Choosing toys and activities
If you’re having a playdate for your child, you can help things along by choosing toys and activities that children of diverse abilities will enjoy. It’s also a good idea to have some activities that you know your child can do confidently. Children are much more likely to join in when they feel confident.
For younger children, try activities that give them the choice of playing alone, alongside others or together. Some ideas include:
- materials for painting and drawing
- books, blocks and construction materials like Duplo or Lego
- musical instruments
- props for imaginative or dramatic play
- outside play.
Setting up a play area
If you’re inviting children to your house to play, setting up a play area for them can help things go well. A spacious area that’s not too crowded works well, as do different spaces and activities so that children can either play together or alone.
Helping out if needed
Sometimes you might need to step in and help your child handle tricky situations. If you can give your child some words that help with understanding feelings, it might help. For example, ‘Sally has taken your toy. It looks like you’re feeling angry. It’s OK to feel angry. Let’s see how we can help’.
You can also teach your child some basic questions and sentences to help with play. For example, ‘I would like to play with that too’, ‘Can we try doing this together?’ or ‘I don’t like it when you do that’.
Mixing and matching
It’s great for all children, including children with disability, to be with older and younger children, children the same age, and children with and without disability. This can give your child the chance to have a variety of play experiences and develop patience, acceptance and an understanding of diversity.

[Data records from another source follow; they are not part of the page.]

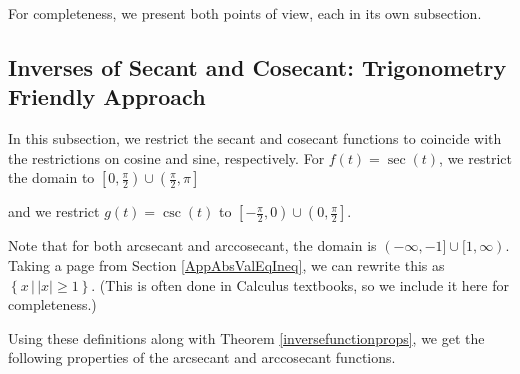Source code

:\documentclass{ximera}
\begin{document}
 

For completeness,  we present both points of view, each in its own subsection.


\subsection{Inverses of Secant and Cosecant: Trigonometry Friendly Approach}
\label{arcsecanttrigfriendly}

In this subsection, we restrict the secant and cosecant functions to coincide with the restrictions on cosine and sine, respectively.  For $f(t) = \sec(t)$, we restrict the domain to $\left[0, \frac{\pi}{2}\right) \cup \left( \frac{\pi}{2}, \pi\right]$ 

\begin{center}
\end{center}


and we restrict $g(t) = \csc(t)$ to $\left[-\frac{\pi}{2}, 0\right) \cup \left(0,  \frac{\pi}{2}\right]$. 

 \begin{center}
 \end{center}

Note that for both arcsecant and arccosecant, the domain is $(-\infty, -1] \cup [1, \infty)$.  Taking a page from Section \ref{AppAbsValEqIneq}, we can rewrite this as $\left\{ x \, | \, |x| \geq 1\right\}$.  (This is often done in Calculus textbooks, so we include it here for completeness.)

 

Using these definitions along with Theorem \ref{inversefunctionprops}, we get the following properties of the arcsecant and arccosecant functions.

 

\end{document}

If play doesn’t go to plan
Things probably won’t always go according to plan. We don’t make friends with everyone we meet or get along with everyone we know. It’s normal to worry if your child is ignored or left out or finds it hard to play with others.
Try to make playing with other children as fun, calm and enjoyable as possible.
Note that playing with other children takes physical and emotional energy, so your child might need to spend time alone after a big play session. As your child gets better at playing with other children over time, they’ll naturally gain confidence and independence.
If you’re worried that your child might be being bullied, read our tips on how to spot the signs of bullying and what you can do about it.
The way your child plays and makes friends will change through early childhood. Children learn different things from play at different ages and stages, including creativity, flexibility and problem-solving. And the more chances your child has to play, the more your child can learn about how to play.
Solitary play is when children play by themselves and don’t pay attention to what others are doing. This stage typically goes up to 15-17 months. It can last longer for children with disability.
Parallel play is when children play alongside each other and might use the same or similar toys as those around them. This stage typically starts at 18-24 months, but it can be later for children with disability.
Associative play is when children make and share things, give each other things, or join in with what other children are doing. This typically starts around 3 years, but it might be later for children with disability.
Cooperative play is when children join together to do activities and work together to finish something. It might also be making up rules or playing games with rules. This typically starts happening at 3-4 years, but it might be later for children with disability.
Children with disability might move through these stages more slowly than typically developing children. This can be because their development is delayed or because they haven’t had the same play opportunities as typically developing children. For example, a child with a significant motor disability might find it physically difficult to play alongside other children, give things to other children and join in with activities.